Poll: It wasn't me; I never broke it.
- Votes: 574
- Comments: 7
- Added: December 2006
- Polls: 1,170
- Votes: 689,522
- Comments: 4,854
The sentence is awkward, to say the least. "It wasn't me" - - why not, "It wasn't I". We would normally say, "I wasn't it", rather nan "Me wasn' it". Please excuse my punctuation. It's a reason why I need this site.
Instinct tells me that a more correct form of the sentence would be, "It wasn't me; I didn't break it."
I'm not sure why, from a technical standpoint though. The example just sounds wrong.
People who say 'I never broke it' do not say 'It wasn't I'.
Dalraita-- it perhaps "just sounds wrong" because "never" implies that it may have been broken more than once. For example, "I never broke a bone" as opposed to "I didn't break a bone". It's not grammaticaly incorrect, it's just giving more force that is perhaps necessary: "I didn't break it" would do. "It wasn't me" is perfectly acceptable colloquial UK English; in fact "It wasn't I" is definitely incorrect, since the first person is the subject ("It" being the object), thus "me"-- "It" being an elision of "The person who broke the thing".
In the past, it was considered proper English to use the nominative form for predicates, e.g "it is she", or in this case "It wasn't I".
In reality, this rule is used infrequently now, and I think we have a new unspoken rule: that the 'subject pronoun' is only ever used in the subject position.
So, instead of "I am the man. The man is I", we say "I am the man. The man is me".
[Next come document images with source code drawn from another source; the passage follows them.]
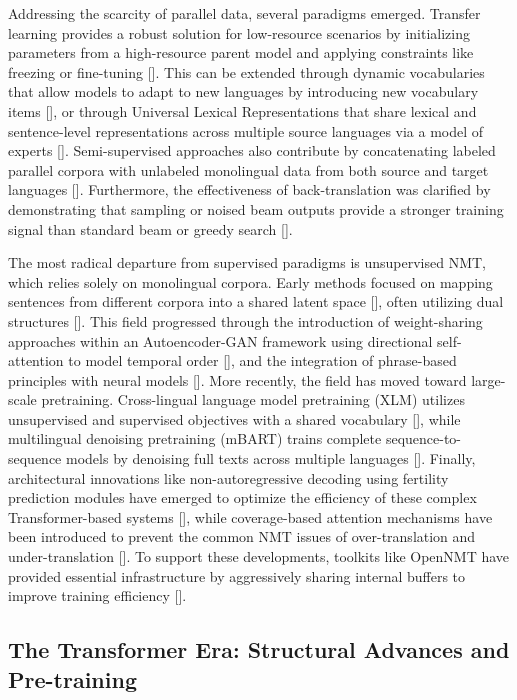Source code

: \documentclass[11pt]{article}
\begin{document}
Addressing the scarcity of parallel data, several paradigms emerged. Transfer learning provides a robust solution for low-resource scenarios by initializing parameters from a high-resource parent model and applying constraints like freezing or fine-tuning [\citep{1604.02201}]. This can be extended through dynamic vocabularies that allow models to adapt to new languages by introducing new vocabulary items [\citep{1811.01137}], or through Universal Lexical Representations that share lexical and sentence-level representations across multiple source languages via a model of experts [\citep{1802.05368}]. Semi-supervised approaches also contribute by concatenating labeled parallel corpora with unlabeled monolingual data from both source and target languages [\citep{1606.04596}]. Furthermore, the effectiveness of back-translation was clarified by demonstrating that sampling or noised beam outputs provide a stronger training signal than standard beam or greedy search [\citep{1808.09381}].

The most radical departure from supervised paradigms is unsupervised NMT, which relies solely on monolingual corpora. Early methods focused on mapping sentences from different corpora into a shared latent space [\citep{1711.00043}], often utilizing dual structures [\citep{1710.11041}]. This field progressed through the introduction of weight-sharing approaches within an Autoencoder-GAN framework using directional self-attention to model temporal order [\citep{1804.09057}], and the integration of phrase-based principles with neural models [\citep{1804.07755}]. More recently, the field has moved toward large-scale pretraining. Cross-lingual language model pretraining (XLM) utilizes unsupervised and supervised objectives with a shared vocabulary [\citep{1901.07291}], while multilingual denoising pretraining (mBART) trains complete sequence-to-sequence models by denoising full texts across multiple languages [\citep{2001.08210}]. Finally, architectural innovations like non-autoregressive decoding using fertility prediction modules have emerged to optimize the efficiency of these complex Transformer-based systems [\citep{1711.02281}], while coverage-based attention mechanisms have been introduced to prevent the common NMT issues of over-translation and under-translation [\citep{1601.04811}]. To support these developments, toolkits like OpenNMT have provided essential infrastructure by aggressively sharing internal buffers to improve training efficiency [\citep{1701.02810}].

\subsection{The Transformer Era: Structural Advances and Pre-training}
\end{document}
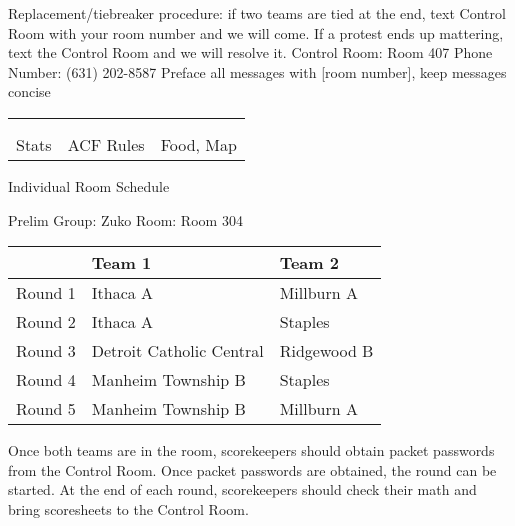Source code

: \documentclass{article}%
\begin{document}
\newline%
Replacement/tiebreaker procedure: if two teams are tied at the end, text Control Room with your room number and we will come. If a protest ends up mattering, text the Control Room and we will resolve it.\newline%
\newline%
Control Room: Room 407\newline%
Phone Number: (631) 202{-}8587\newline%
Preface all messages with {[}room number{]}, keep messages concise%
\vspace*{30pt}%
\newline%
%
\begin{tabularx}{\textwidth}{YYY}%
  &  &  \\%
\\%
Stats&ACF Rules&Food, Map\\%
\end{tabularx}%
\newpage%
\begin{center}%
\begin{Huge}%
Individual Room Schedule%
\end{Huge}%
\vspace*{16pt}%
\linebreak%
\begin{Large}%
Prelim Group: Zuko \hfill Room: Room 304%
\end{Large}%
\end{center}%
%
\begin{tabularx}{\textwidth}{|c|Y|Y|}%
\hline%
&Team 1&Team 2\\%
\hline%
Round 1&Ithaca A&Millburn A\\%
Round 2&Ithaca A&Staples\\%
Round 3&Detroit Catholic Central&Ridgewood B\\%
Round 4&Manheim Township B&Staples\\%
Round 5&Manheim Township B&Millburn A\\%
\hline%
\end{tabularx}%
\vspace*{16pt}%
\linebreak%
Once both teams are in the room, scorekeepers should obtain packet passwords from the Control Room. Once packet passwords are obtained, the round can be started. At the end of each round, scorekeepers should check their math and bring scoresheets to the Control Room.\newline%
\end{document}
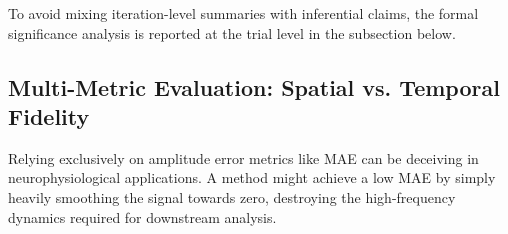 \begin{table}[ht]
\centering
\caption{Mean $\pm$ SD of MAE ($\times 10^{-6}$) and SNR (dB) stratified by degradation severity and spatial failure mode. Best values per stratum in \textbf{bold}.}
\label{tab:main_results}
\end{table}

To avoid mixing iteration-level summaries with inferential claims, the formal significance analysis is reported at the trial level in the subsection below.

\subsection{Multi-Metric Evaluation: Spatial vs. Temporal Fidelity}

Relying exclusively on amplitude error metrics like MAE can be deceiving in neurophysiological applications. A method might achieve a low MAE by simply heavily smoothing the signal towards zero, destroying the high-frequency dynamics required for downstream analysis.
I think it's time to let the old rule go.
'Me' is used improperly here, Though it's how people use it and it's widely acceptable, 'be' is not a verb of action then it doesn't call for an object pronoun after. 'This is I', 'It's I', 'It wasn't I', 'I'm not he', 'It seems to be she', etc, are all proper use of pronouns after linking verbs. Object pronouns normally come after verbs of action.
It and the pronoun are referring to the same person. "me" is not the object of the verb be. Therefore me is grammatically incorrect. But that doesn't mean that idiomatically it is being used incorrectly.